Dania bergegas melipat selimut dan merapikan tempat tidurnya, sebelum meninggalkan kamarnya Dania melirik sebentar ke luar jendela.

“Ma Ardi mau jalan-jalan dulu ya.” Ucap anak lelaki yang berjalan menuruni tangga dan menuju ke arah garasi.
“Hati-hati ya.” Jawa seorang wanita yang sedang berada di dapur.
Anak lelaki yng bernama Ardi keluar garasi dengan menuntun sepedanya hingga ke halaman.
“Kreek.” Terdengar suara dari sepeda yang baru ia naiki.
“Huh, sepeda ini, baru mau di pakai sudah rusak.” Gerutu Ardi sembari memulai mengotak-ngatik rantai sepedanya.
“Bruuk.” Sepedanya ambruk dan membat Ardi semakin kesal.
“Dasar sepedah ini.” Teriak Ardi sembari menendang sepedanya.
Terakannya itu membuat seorang gadis yang sedang menyiram bunga menoleh ke arahnya. Saat Ardi menegakkan kepalanya tatapan mereka pun bertemu, Ardi melihat mata yang bundar, indah dan berbinar, serta rambut yang terikat rapih.
“Gadis yang anggun.” Gumam Ardi dalam hati.
“Sini biar aku bantu.” Ucap seorang gadis yang mengagetkan dan membuyarkan pandangan Ardi.
“Oh iya, makasih.” Jawab Ardi sembari membantu gadis itu untuk mendirikan sepedahnya yang terjatuh.
“Kamu orang baru yang tinggal di sini ya?” tanya gadis itu sembari melihat sekeliling rumah Ardi.
“Iya, aku baru pindah kemarin sore.” Jawab Ardi singkat sembari menuntun sepedahnya ke garasi.
“Aku Naya, rumahku tepat di sebelah rumahmu.” Ucap gadis itu sembari menunjuk rumah yang ada di sebelahnya.
“Aku Ardi, ayo masuk dulu.” Jawab Ardi sembari menutup pintu garasi rumahnya, dan Naya melangakh mendekati Ardi.
“Tadi kamu mau jalan-jalan ya?” tanya Naya menatap lekat mata Ardi.
“Iya, tapi sepedaku malah rusak.” Jawab Ardi singkat.
“Kalau begitu mau aku temenin gak? Kita jalan kaki aja.” Ucap Naya meyakinkan.
“Boleh.” Jawb Ardi smbari berjalan ke luar gerbang.
“Kamu cari apa?” tanya Naya saat melihat Ardi yang meneliti rumah tetangganya yang tepat berada di depan rumah Ardi.
“Enggak, bukan apa-apa kok.” Jawab Ardi “ayo, nanti keburu siang.” Lanjutnya sembari menarik tangan Naya dan bergegas meninggalkan rumahnya.
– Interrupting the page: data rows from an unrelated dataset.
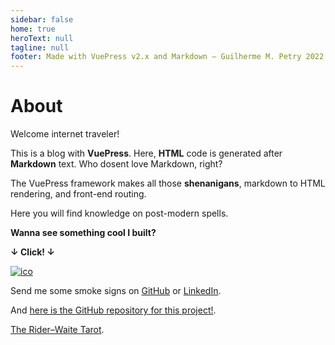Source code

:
 ```yaml
---
sidebar: false
home: true
heroText: null
tagline: null
footer: Made with VuePress v2.x and Markdown — Guilherme M. Petry 2022
---
```


# About

Welcome internet traveler!

This is a blog with **VuePress**. Here, **HTML** code is generated after **Markdown** text. Who dosent love Markdown, right?

The VuePress framework makes all those **shenanigans**, markdown to HTML rendering, and front-end routing.

Here you will find knowledge on post-modern spells.

**Wanna see something cool I built?**

**↓ Click! ↓**

[![ico](https://reported.space/favicon.ico)](https://reported.space/)

Send me some smoke signs on [GitHub](https://github.com/petry078) or [LinkedIn](https://linkedin.com/in/petry078). 

And [here is the GitHub repository for this project!](https://github.com/petry078/spellblog).

[The Rider–Waite Tarot](https://en.wikipedia.org/wiki/Rider%E2%80%93Waite_Tarot).
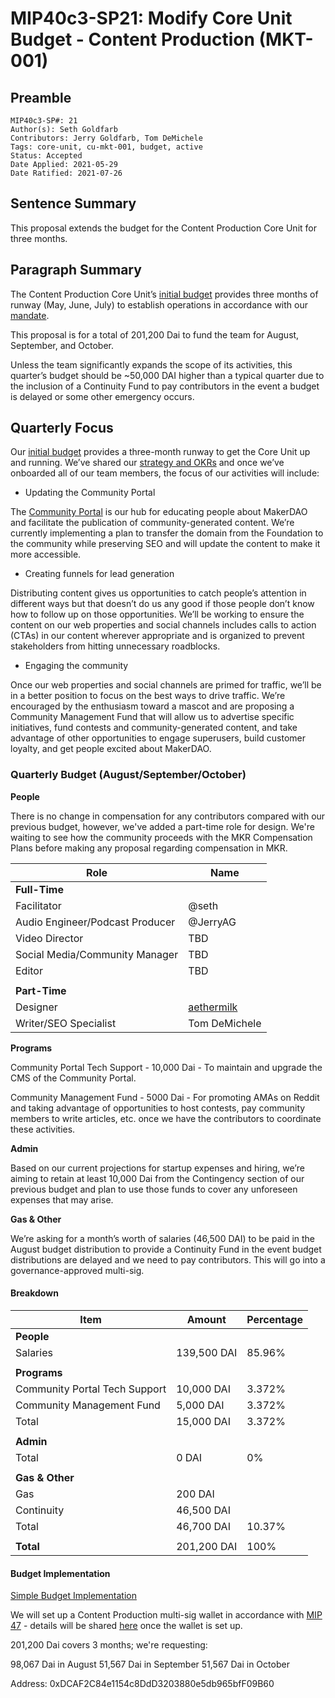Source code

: # MIP40c3-SP21: Modify Core Unit Budget - Content Production (MKT-001)

## Preamble

```
MIP40c3-SP#: 21
Author(s): Seth Goldfarb
Contributors: Jerry Goldfarb, Tom DeMichele
Tags: core-unit, cu-mkt-001, budget, active
Status: Accepted
Date Applied: 2021-05-29
Date Ratified: 2021-07-26
```

## Sentence Summary

This proposal extends the budget for the Content Production Core Unit for three months.

## Paragraph Summary

The Content Production Core Unit’s [initial budget](https://forum.makerdao.com/t/mip40c3-sp5-core-unit-budget-mkt-001/) provides three months of runway (May, June, July) to establish operations in accordance with our [mandate](https://forum.makerdao.com/t/mip39c2-sp5-content-production-core-unit-mkt-001/6823).

This proposal is for a total of 201,200 Dai to fund the team for August, September, and October.

Unless the team significantly expands the scope of its activities, this quarter’s budget should be ~50,000 DAI higher than a typical quarter due to the inclusion of a Continuity Fund to pay contributors in the event a budget is delayed or some other emergency occurs.

## Quarterly Focus

Our [initial budget](https://forum.makerdao.com/t/mip40c3-sp5-core-unit-budget-mkt-001/6824) provides a three-month runway to get the Core Unit up and running. We’ve shared our [strategy and OKRs](https://www.notion.so/Mandate-OKRs-and-Content-Strategy-2bcb2eafb39c4315884faf6120a061fa) and once we’ve onboarded all of our team members, the focus of our activities will include:

* Updating the Community Portal

The [Community Portal](https://community-development.makerdao.com/) is our hub for educating people about MakerDAO and facilitate the publication of community-generated content. We’re currently implementing a plan to transfer the domain from the Foundation to the community while preserving SEO and will update the content to make it more accessible.

* Creating funnels for lead generation

Distributing content gives us opportunities to catch people’s attention in different ways but that doesn’t do us any good if those people don’t know how to follow up on those opportunities. We’ll be working to ensure the content on our web properties and social channels includes calls to action (CTAs) in our content wherever appropriate and is organized to prevent stakeholders from hitting unnecessary roadblocks.

* Engaging the community

Once our web properties and social channels are primed for traffic, we’ll be in a better position to focus on the best ways to drive traffic. We’re encouraged by the enthusiasm toward a mascot and are proposing a Community Management Fund that will allow us to advertise specific initiatives, fund contests and community-generated content, and take advantage of other opportunities to engage superusers, build customer loyalty, and get people excited about MakerDAO.

### Quarterly Budget (August/September/October)

**People**

There is no change in compensation for any contributors compared with our previous budget, however, we've added a part-time role for design. We're waiting to see how the community proceeds with the MKR Compensation Plans before making any proposal regarding compensation in MKR.

| Role | Name |
| --- | --- |
| **Full-Time** |
| Facilitator | @seth |
| Audio Engineer/Podcast Producer | @JerryAG |
| Video Director | TBD |
| Social Media/Community Manager | TBD |
| Editor | TBD |
|||
|**Part-Time**||
| Designer | [aethermilk](http://aethermilk.com/) |
| Writer/SEO Specialist | Tom DeMichele |

**Programs**

Community Portal Tech Support - 10,000 Dai - To maintain and upgrade the CMS of the Community Portal.

Community Management Fund - 5000 Dai - For promoting AMAs on Reddit and taking advantage of opportunities to host contests, pay community members to write articles, etc. once we have the contributors to coordinate these activities.

**Admin**

Based on our current projections for startup expenses and hiring, we’re aiming to retain at least 10,000 Dai from the Contingency section of our previous budget and plan to use those funds to cover any unforeseen expenses that may arise.

**Gas & Other**

We’re asking for a month’s worth of salaries (46,500 DAI) to be paid in the August budget distribution to provide a Continuity Fund in the event budget distributions are delayed and we need to pay contributors. This will go into a governance-approved multi-sig.

#### Breakdown

| Item | Amount | Percentage |
| --- | --- | ---
| **People** |
|Salaries | 139,500 DAI | 85.96% |
|||
|**Programs**||
| Community Portal Tech Support | 10,000 DAI | 3.372% |
| Community Management Fund | 5,000 DAI | 3.372% |
| Total | 15,000 DAI | 3.372% |
|||
|**Admin**||
| Total | 0 DAI | 0% |
|||
|**Gas & Other**||
| Gas | 200 DAI |
| Continuity | 46,500 DAI|
| Total | 46,700 DAI | 10.37% |
|||
|**Total**| 201,200 DAI | 100% |

#### Budget Implementation

[Simple Budget Implementation](https://mips.makerdao.com/mips/details/60626de7e65b747f996b3d78#simple-budget-implementations)

We will set up a Content Production multi-sig wallet in accordance with [MIP 47](https://forum.makerdao.com/t/mip47-makerdao-multisignature-wallet-management/6338) - details will be shared [here](https://forum.makerdao.com/t/adding-content-production-multisig/8428) once the wallet is set up.

201,200 Dai covers 3 months; we're requesting:

98,067 Dai in August
51,567 Dai in September
51,567 Dai in October

Address: 0xDCAF2C84e1154c8DdD3203880e5db965bfF09B60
“Bun, rumah depan itu udah di tempatin ya?” tanya Dania yang duduk di sofa ruang tamu.
“Iya, nanti malam kita di undang makan malam di sana.” Jawab bunda Dania sembari memberikan segelas air untuk Dania.
“Makasih bun.” Ucap Dania sebelum meminum air yang ia pegang.
“Tumben kamu nannyain tentang tetangga kita.” Ucap bunda Dania sembari mengambil sebuah majalah di bawah meja.
“Iya soalnya tadi Nia liat ada orang di halamannya, Nia tanya karena rumah itu kan dulu rumahnya Mico yang udah lama gak di tempatin.” Jawab Dania sembari memandang ke luar rumah.
“O iya, bunda denger tetangga baru kita itu juga punya anak laki-laki.” Ucap bunda Dania sembari terus membolak-balikkan mejalah.
Dania hanya tersenyum dan berjalan menaiki tangga menuju ke kamrnya. Sebelum merebahkan tubuhnya di tepat tidur Dania menyempatka matanya untuk memandangi jendala di sebrang kamarnya itu.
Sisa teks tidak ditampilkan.